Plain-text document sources

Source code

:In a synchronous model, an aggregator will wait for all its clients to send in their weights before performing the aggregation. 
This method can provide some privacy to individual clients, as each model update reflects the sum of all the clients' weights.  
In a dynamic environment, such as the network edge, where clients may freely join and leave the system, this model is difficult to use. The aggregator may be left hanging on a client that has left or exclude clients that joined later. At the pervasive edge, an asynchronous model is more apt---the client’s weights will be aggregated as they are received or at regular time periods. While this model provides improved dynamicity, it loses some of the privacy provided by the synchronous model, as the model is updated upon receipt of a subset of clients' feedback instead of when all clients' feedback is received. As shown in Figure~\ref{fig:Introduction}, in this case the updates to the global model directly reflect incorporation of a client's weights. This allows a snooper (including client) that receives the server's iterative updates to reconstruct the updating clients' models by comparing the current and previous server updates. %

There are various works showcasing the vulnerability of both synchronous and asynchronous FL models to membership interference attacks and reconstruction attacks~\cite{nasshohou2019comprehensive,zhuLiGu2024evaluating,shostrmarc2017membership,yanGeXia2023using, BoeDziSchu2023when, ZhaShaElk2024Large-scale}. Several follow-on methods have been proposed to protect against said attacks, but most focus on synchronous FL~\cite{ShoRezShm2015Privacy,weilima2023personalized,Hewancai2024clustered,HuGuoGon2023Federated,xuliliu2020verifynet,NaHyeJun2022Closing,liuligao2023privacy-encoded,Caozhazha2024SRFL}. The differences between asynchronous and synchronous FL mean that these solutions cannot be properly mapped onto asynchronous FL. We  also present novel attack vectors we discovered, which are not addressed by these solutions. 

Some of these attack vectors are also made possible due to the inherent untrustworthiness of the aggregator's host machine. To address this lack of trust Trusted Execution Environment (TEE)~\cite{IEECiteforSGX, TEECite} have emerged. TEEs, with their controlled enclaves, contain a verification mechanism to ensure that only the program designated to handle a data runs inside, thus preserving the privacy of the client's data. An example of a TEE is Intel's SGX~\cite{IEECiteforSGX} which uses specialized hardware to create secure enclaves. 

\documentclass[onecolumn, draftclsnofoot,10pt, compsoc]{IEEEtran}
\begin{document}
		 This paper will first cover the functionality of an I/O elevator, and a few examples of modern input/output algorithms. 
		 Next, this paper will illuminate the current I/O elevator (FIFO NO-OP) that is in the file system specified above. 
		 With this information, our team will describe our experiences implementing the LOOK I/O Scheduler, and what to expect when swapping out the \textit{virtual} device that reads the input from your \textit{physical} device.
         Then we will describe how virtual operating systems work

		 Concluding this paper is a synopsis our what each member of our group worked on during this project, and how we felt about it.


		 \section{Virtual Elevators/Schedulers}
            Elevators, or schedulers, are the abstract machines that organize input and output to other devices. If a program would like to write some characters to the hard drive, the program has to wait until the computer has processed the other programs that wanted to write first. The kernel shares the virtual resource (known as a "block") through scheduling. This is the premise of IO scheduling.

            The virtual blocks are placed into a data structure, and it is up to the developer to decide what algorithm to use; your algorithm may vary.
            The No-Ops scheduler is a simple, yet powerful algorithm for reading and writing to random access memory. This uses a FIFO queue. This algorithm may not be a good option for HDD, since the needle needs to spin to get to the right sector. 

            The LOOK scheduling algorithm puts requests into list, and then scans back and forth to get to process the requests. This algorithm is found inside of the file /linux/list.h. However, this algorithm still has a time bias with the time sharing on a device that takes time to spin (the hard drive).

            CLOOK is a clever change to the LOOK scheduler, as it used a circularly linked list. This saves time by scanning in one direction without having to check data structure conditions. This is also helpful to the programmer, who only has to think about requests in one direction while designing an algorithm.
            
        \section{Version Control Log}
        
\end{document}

# EXERCISE GOAL:
Determine how many lines in the entries above hold the string "each", then report that number and nothing further.

# SOLUTION TO THE EXERCISE:
2